WNI Tewas Ditusuk Sesama WNI di Hokkaido, Kemlu Beri Pendampingan

[BeritaLokal], Jakarta – Kementerian Luar Negeri Republik Indonesia, melalui Kedutaan Besar RI di Tokyo, menyampaikan bahwa seorang warga negara Indonesia (WNI) telah tewas akibat penusukan yang dilakukan oleh sesama WNI di Kota Chitose, Prefektur Hokkaido, Jepang. Insiden ini menimbulkan keheningan dan kekhawatiran nasional, sekaligus memicu upaya koordinasi lintas lembaga untuk menjamin keamanan dan keadilan bagi warga negara yang berada di luar negeri.

Korban, berinisial SR, adalah seorang pekerja migran Indonesia (PMI) yang sedang menjalani tugasnya di Jepang. Menurut keterangan resmi yang diterima oleh media, SR ditemukan terluka parah setelah menjadi korban penusukan oleh seorang WNI berinisial MALA. Insiden terjadi di lokasi yang tidak jauh dari pusat kota Chitose, dengan korban kemudian dilarikan ke rumah sakit terdekat. Namun, penyelamatan tidak berhasil, dan SR dinyatakan meninggal dunia pada hari Senin, 8 Juni 2026.

Selain korban, kejadian tersebut juga menyebabkan dua orang lainnya terluka: seorang anggota kepolisian Jepang dan seorang WNI lainnya yang berada di lokasi kejadian. Kedua korban luka ini telah diberikan perawatan medis, dan kondisi kesehatan mereka saat ini masih diawasi oleh pihak berwenang Jepang.

KBRI Tokyo telah segera mengaktifkan mekanisme koordinasi dengan Kepolisian Chitose, serta dengan pihak-pihak yang bertanggung jawab atas keamanan dan perlindungan WNI sebagai PMI. Dalam keterangan tertulis, Kementerian Luar Negeri menyatakan bahwa KBRI Tokyo telah berkomunikasi secara aktif dengan pihak kepolisian setempat dan lembaga perlindungan warga negara di Jepang untuk memastikan proses penanganan kasus ini berjalan dengan transparan dan efektif.
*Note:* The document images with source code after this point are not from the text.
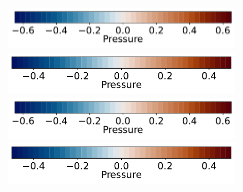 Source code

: \documentclass[12pt]{article}
\numberwithin{equation}{subsection}
\begin{document}
\begin{figure}[!htb]
\begin{multicols}{4}
	\end{multicols}
	\vspace{-0.3in}
	\begin{multicols}{4}
		\hspace{0.2in} \includegraphics[width=6cm]{./case1/p_ana_cbhorz.pdf}\par
		\hspace{0.95in} \includegraphics[width=6cm]{./case2/p_ana_cbhorz.pdf}\par
		\hspace{1.8in} \includegraphics[width=6cm]{./case3/p_ana_cbhorz.pdf}\par
		\hspace{2.45in} \includegraphics[width=6cm]{./case4/p_ana_cbhorz.pdf}
	\end{multicols}
	
\end{figure}
\end{document}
Pelaku penusukan, MALA, telah ditangkap oleh Kepolisian Chitose dan saat ini ditahan untuk menjalani proses hukum lebih lanjut. Otoritas Jepang masih dalam proses penyelidikan mendalam untuk mengungkap motif dan alasan di balik kejadian tersebut. Apakah ini merupakan tindakan pribadi, konflik kelompok, atau peristiwa yang terkait dengan isu sosial atau politik di dalam komunitas WNI di Jepang, masih menjadi fokus utama penyelidikan pihak berwenang.

Kementerian Luar Negeri, melalui Direktorat Perlindungan WNI (PWNI), menegaskan bahwa pihaknya akan terus memantau perkembangan kasus ini, termasuk kemungkinan proses pemulangan jenazah korban ke Indonesia. Pemulangan akan dipertimbangkan berdasarkan hasil investigasi, keputusan hukum, dan kesiapan logistik serta peraturan yang berlaku di kedua negara.

Dalam konteks global, insiden ini menjadi peringatan penting bagi komunitas WNI yang berada di luar negeri, terutama dalam lingkungan yang mungkin terpapar konflik sosial atau kekerasan internal. Kementerian Luar Negeri juga menekankan pentingnya kerja sama antar lembaga, termasuk dengan pihak kepolisian, konsulat, dan komunitas, untuk menjaga keamanan dan kesejahteraan warga negara yang berada di luar negeri.

Kasus ini juga mengingatkan bahwa, meskipun Indonesia dan Jepang memiliki hubungan diplomatik yang kuat dan harmonis, tantangan keamanan dan keadilan tetap bisa muncul dalam lingkungan yang terbuka dan kompleks. Kementerian Luar Negeri menegaskan bahwa pihaknya tetap berkomitmen untuk melindungi hak dan kepentingan warga negara Indonesia di mana pun mereka berada, termasuk di dalam negara-negara dengan komunitas migran yang besar.